Pictures paired with source code:
___
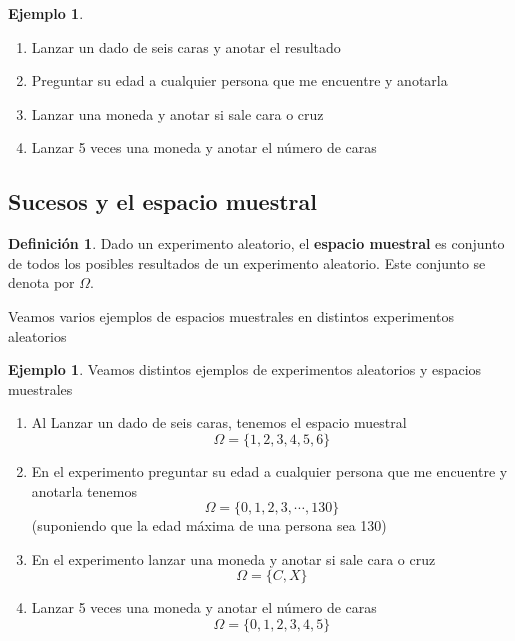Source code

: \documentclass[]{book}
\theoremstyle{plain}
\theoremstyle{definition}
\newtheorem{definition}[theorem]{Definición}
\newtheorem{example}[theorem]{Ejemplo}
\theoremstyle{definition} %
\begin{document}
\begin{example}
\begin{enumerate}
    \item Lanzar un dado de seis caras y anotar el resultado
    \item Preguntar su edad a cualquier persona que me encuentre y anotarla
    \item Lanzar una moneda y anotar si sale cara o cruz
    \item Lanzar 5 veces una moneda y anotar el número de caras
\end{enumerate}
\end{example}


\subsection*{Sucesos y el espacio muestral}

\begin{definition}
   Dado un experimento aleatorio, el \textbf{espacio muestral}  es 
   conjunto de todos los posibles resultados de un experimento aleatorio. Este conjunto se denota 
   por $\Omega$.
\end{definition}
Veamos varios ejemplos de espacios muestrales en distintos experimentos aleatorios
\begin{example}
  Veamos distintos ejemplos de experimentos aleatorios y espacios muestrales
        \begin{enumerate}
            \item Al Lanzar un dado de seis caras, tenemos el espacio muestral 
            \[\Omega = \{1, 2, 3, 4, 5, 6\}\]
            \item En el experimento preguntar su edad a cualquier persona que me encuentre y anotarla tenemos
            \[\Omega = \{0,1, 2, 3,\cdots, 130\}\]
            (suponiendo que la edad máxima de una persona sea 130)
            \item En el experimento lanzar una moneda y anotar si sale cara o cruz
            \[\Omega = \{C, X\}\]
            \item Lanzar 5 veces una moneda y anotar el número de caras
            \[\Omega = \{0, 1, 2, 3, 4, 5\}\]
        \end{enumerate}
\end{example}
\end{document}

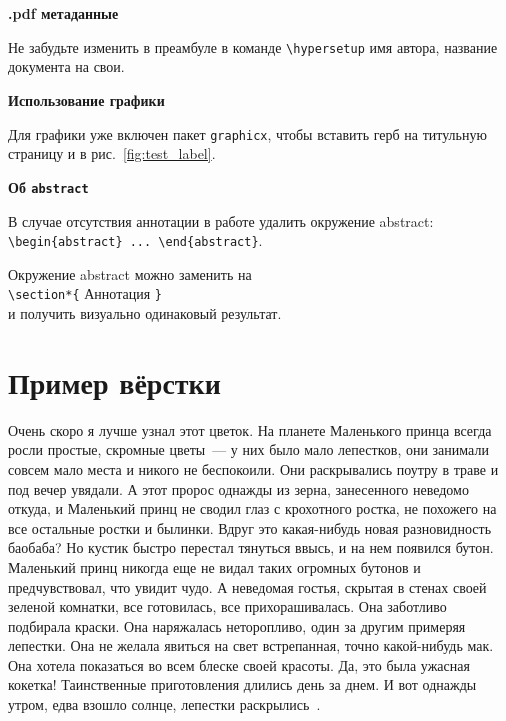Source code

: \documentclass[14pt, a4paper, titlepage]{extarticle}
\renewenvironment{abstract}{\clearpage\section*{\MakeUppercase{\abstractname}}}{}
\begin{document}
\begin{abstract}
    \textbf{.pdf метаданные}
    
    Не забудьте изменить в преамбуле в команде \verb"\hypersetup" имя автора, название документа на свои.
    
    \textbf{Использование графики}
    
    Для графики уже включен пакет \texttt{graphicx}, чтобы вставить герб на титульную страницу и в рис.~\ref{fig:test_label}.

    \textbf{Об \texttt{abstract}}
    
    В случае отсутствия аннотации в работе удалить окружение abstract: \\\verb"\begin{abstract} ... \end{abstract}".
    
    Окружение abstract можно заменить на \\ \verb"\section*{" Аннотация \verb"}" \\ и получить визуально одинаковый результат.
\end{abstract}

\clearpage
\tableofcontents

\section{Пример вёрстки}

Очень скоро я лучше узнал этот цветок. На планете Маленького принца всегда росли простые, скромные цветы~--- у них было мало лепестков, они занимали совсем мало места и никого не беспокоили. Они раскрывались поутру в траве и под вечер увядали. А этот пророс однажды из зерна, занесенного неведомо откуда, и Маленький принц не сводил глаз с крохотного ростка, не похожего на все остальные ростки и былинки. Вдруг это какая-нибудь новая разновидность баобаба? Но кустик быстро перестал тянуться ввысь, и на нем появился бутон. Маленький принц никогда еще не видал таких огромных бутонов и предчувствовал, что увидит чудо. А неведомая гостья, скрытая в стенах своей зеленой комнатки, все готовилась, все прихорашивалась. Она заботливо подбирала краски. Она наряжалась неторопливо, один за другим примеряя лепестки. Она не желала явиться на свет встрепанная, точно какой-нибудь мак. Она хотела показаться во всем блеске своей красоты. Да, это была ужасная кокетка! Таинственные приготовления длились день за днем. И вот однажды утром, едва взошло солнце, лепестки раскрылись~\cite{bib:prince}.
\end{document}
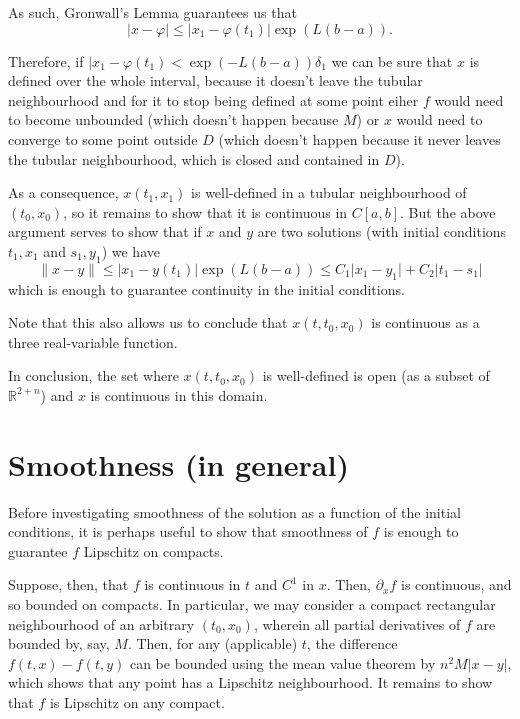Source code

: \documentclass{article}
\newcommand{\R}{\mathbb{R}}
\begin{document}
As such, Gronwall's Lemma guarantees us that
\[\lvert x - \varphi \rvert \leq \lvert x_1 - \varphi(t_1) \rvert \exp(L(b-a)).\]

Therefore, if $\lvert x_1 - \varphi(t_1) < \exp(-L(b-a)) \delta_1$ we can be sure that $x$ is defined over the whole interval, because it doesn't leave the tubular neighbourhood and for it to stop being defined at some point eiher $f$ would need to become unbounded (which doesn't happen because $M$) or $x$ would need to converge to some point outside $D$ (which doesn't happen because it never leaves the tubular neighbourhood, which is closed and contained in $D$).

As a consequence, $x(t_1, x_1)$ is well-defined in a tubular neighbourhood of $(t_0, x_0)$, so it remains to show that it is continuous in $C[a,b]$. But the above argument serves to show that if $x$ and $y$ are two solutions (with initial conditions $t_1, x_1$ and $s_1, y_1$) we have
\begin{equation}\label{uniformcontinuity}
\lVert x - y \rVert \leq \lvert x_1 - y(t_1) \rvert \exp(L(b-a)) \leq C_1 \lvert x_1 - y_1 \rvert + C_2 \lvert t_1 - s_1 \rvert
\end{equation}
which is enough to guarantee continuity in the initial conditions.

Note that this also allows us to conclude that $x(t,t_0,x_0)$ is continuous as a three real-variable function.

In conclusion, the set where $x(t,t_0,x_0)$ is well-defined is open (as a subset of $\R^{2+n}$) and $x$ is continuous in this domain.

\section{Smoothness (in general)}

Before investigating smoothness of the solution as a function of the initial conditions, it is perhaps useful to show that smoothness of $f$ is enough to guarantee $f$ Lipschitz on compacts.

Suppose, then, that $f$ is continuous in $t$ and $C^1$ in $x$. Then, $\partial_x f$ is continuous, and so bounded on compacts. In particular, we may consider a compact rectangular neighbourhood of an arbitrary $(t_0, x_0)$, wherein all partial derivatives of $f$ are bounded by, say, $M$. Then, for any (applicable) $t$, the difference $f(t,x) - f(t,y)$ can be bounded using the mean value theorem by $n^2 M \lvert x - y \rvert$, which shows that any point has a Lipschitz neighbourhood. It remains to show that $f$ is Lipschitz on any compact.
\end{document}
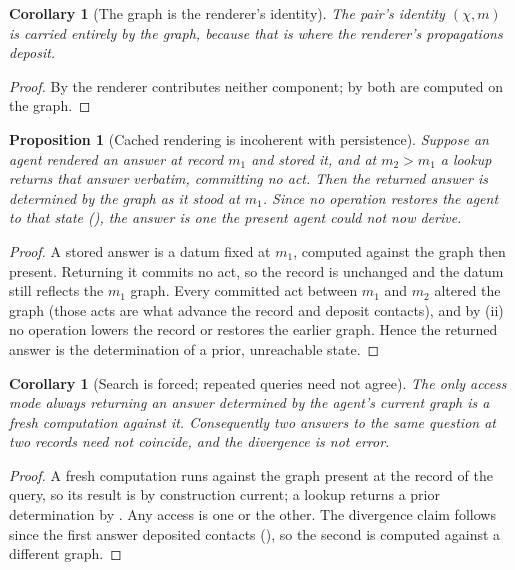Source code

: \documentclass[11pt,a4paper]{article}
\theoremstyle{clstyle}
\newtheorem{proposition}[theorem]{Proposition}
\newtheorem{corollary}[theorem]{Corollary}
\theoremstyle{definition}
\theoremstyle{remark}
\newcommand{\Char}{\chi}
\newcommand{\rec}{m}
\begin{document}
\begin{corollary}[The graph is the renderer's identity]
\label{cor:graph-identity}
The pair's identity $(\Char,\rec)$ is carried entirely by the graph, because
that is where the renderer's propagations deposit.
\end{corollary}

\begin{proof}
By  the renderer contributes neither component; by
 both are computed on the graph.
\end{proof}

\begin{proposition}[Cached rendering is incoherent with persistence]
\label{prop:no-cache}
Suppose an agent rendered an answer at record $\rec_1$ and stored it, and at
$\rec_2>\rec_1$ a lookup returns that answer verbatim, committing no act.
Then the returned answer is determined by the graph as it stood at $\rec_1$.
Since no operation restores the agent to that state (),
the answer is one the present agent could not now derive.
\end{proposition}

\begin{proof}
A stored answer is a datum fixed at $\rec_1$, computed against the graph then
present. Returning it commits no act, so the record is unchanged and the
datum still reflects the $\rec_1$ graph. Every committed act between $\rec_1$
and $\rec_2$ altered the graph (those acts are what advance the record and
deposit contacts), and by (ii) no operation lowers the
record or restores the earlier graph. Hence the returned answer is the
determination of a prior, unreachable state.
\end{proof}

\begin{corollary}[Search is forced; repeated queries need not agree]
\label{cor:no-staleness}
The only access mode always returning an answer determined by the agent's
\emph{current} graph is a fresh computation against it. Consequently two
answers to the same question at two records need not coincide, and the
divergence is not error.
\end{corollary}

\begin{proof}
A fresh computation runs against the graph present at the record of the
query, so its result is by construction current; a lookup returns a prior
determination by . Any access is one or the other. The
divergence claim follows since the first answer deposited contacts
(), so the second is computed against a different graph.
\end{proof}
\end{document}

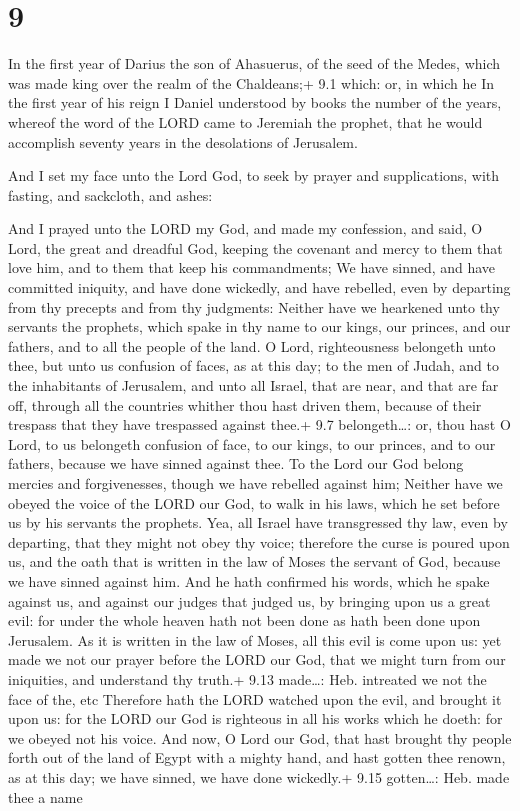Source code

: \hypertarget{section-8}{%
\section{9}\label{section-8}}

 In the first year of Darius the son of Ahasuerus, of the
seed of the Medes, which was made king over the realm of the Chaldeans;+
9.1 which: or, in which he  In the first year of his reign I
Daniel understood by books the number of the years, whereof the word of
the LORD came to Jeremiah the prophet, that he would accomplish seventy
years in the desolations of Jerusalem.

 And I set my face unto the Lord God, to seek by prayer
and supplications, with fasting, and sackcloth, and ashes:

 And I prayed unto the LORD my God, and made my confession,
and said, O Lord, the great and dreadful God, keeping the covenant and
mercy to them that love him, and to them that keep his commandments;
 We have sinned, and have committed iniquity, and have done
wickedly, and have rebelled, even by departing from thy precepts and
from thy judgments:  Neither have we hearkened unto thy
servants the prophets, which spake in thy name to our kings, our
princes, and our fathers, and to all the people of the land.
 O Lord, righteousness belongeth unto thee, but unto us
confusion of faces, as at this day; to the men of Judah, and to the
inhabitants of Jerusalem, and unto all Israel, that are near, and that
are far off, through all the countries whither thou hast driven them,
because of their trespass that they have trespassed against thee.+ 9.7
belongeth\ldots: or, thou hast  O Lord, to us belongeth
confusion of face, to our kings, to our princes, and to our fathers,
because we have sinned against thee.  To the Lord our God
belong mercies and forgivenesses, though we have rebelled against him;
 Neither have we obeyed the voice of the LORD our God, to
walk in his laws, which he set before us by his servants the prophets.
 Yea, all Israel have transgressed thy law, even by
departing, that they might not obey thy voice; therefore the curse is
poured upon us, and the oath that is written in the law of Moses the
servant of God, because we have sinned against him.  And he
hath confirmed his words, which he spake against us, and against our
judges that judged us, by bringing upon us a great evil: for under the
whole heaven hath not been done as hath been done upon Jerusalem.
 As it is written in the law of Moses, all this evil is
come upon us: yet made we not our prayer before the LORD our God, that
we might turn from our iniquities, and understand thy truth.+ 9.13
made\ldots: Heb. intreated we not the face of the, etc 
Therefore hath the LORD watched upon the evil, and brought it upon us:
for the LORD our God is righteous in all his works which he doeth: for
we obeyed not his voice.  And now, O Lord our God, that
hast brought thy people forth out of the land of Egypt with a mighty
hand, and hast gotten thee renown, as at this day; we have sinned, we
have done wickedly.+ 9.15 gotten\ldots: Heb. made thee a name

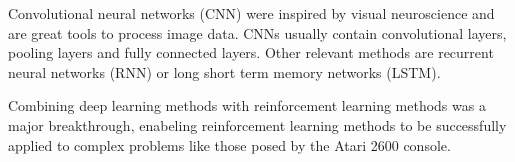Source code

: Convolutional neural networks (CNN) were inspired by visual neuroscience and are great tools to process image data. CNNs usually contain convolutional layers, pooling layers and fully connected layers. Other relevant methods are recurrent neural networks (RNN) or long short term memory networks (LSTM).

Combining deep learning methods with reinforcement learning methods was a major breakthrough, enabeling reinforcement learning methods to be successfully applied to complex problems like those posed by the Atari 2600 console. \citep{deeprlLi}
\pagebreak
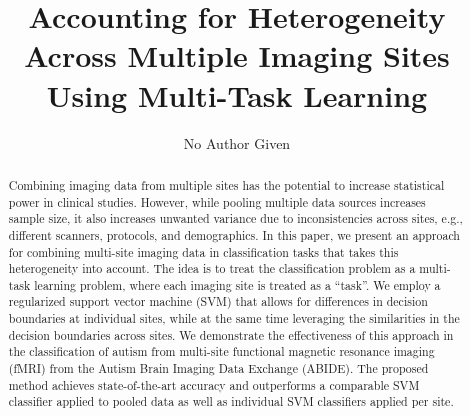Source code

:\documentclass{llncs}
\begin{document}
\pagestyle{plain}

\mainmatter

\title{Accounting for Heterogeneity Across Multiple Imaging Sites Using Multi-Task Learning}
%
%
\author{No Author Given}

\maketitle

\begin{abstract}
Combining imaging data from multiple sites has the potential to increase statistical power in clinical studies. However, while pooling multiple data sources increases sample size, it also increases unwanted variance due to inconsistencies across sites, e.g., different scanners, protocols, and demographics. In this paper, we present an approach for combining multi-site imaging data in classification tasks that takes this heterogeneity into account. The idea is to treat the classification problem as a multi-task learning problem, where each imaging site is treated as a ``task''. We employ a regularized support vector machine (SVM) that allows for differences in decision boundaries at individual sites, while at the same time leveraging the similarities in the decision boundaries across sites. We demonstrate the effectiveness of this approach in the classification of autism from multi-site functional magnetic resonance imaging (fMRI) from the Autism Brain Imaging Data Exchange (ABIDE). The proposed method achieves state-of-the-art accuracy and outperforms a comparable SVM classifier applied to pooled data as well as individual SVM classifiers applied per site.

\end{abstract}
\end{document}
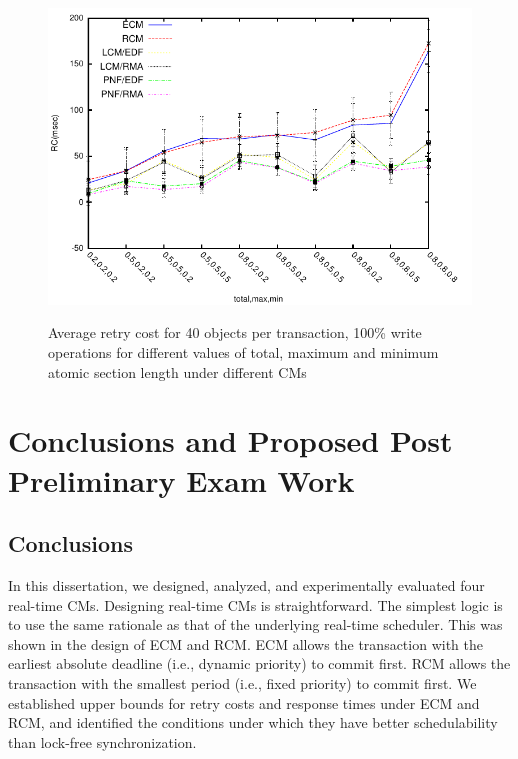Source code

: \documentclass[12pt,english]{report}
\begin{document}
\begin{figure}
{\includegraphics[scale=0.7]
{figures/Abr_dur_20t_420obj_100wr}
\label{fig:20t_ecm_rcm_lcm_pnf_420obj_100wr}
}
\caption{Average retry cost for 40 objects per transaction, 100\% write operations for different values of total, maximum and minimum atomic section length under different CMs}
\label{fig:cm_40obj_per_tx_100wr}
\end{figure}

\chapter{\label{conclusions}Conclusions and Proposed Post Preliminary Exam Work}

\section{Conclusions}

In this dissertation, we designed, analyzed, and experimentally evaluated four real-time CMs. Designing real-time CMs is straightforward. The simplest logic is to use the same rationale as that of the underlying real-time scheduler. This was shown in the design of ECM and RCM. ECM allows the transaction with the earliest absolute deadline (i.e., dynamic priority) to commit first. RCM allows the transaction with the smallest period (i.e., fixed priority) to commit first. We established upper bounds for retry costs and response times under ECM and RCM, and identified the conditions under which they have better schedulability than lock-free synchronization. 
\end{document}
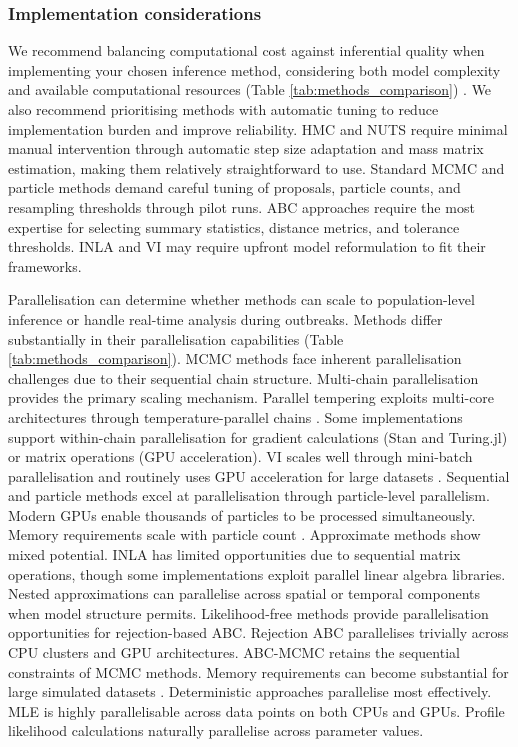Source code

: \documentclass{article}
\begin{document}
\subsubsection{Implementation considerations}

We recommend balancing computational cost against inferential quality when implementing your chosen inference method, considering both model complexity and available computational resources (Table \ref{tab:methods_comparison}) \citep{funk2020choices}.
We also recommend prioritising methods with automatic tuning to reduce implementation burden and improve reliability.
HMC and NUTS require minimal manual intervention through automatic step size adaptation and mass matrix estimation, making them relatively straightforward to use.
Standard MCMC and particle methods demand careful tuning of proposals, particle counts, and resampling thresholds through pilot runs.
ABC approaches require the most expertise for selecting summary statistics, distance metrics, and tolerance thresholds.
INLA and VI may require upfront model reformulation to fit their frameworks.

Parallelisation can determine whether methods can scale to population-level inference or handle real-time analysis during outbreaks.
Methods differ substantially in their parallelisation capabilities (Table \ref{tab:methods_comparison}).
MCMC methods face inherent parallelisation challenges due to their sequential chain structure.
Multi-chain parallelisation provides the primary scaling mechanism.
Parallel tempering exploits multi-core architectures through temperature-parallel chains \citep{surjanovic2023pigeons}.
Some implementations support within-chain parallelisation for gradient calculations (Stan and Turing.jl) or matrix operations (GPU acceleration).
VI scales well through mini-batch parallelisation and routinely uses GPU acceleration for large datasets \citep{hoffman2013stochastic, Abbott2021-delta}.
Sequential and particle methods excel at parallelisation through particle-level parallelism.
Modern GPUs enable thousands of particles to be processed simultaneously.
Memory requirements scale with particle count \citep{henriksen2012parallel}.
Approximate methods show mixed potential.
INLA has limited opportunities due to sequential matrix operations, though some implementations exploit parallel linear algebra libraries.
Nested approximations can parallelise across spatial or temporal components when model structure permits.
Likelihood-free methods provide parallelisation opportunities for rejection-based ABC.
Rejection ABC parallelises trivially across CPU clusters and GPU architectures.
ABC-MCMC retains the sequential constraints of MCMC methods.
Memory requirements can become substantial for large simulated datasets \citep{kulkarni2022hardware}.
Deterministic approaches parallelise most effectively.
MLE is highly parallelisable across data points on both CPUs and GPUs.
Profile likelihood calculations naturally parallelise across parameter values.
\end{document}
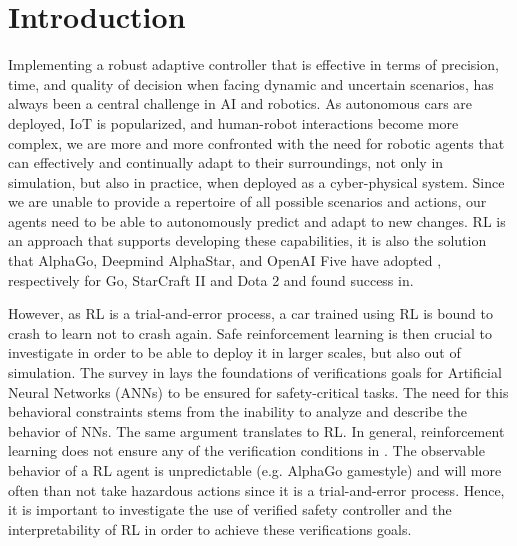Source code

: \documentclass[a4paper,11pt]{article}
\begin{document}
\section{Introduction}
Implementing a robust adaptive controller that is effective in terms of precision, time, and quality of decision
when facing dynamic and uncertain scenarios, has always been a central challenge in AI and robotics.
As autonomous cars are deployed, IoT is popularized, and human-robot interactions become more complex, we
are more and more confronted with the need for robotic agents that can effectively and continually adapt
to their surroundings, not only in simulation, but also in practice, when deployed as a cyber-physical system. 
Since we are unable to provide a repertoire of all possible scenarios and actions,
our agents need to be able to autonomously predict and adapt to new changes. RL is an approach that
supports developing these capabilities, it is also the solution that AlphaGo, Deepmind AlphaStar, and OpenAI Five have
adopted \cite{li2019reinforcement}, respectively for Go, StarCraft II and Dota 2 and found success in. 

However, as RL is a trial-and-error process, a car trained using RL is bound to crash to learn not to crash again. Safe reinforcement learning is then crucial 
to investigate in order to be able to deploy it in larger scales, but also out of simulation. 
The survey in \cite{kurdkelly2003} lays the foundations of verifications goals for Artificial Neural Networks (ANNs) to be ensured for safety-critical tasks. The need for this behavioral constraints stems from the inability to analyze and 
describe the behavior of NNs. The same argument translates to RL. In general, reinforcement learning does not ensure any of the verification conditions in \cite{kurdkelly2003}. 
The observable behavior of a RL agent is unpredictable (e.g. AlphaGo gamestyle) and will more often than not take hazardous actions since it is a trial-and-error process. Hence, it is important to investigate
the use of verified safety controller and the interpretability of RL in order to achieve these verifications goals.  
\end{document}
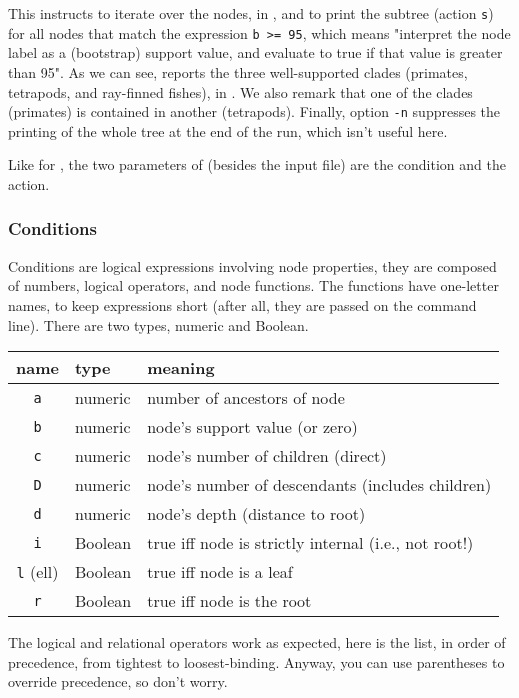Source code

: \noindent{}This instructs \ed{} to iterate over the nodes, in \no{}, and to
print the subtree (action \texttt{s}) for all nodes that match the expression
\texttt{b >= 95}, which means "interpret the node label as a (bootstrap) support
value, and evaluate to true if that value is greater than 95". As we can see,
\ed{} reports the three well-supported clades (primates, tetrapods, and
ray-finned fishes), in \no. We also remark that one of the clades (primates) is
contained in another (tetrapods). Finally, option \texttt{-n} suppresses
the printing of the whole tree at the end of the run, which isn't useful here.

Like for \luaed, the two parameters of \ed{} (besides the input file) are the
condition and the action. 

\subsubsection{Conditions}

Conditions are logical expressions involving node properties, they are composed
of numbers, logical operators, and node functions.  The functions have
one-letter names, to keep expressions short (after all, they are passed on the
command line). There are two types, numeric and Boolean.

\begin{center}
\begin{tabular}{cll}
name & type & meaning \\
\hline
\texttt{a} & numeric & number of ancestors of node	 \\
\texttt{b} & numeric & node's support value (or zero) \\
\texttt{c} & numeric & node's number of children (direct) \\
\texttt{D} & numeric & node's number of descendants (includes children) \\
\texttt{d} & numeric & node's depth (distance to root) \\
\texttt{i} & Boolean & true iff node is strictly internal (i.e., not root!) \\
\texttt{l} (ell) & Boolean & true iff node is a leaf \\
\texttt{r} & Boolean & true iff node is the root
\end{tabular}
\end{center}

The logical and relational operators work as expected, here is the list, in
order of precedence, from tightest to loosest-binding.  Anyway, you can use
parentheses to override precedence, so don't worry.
___
__What you will do__: Which lines above include the word "Jerusalem"? Return each one.

__Task response__:
years in the desolations of Jerusalem.
inhabitants of Jerusalem, and unto all Israel, that are near, and that
whole heaven hath not been done as hath been done upon Jerusalem.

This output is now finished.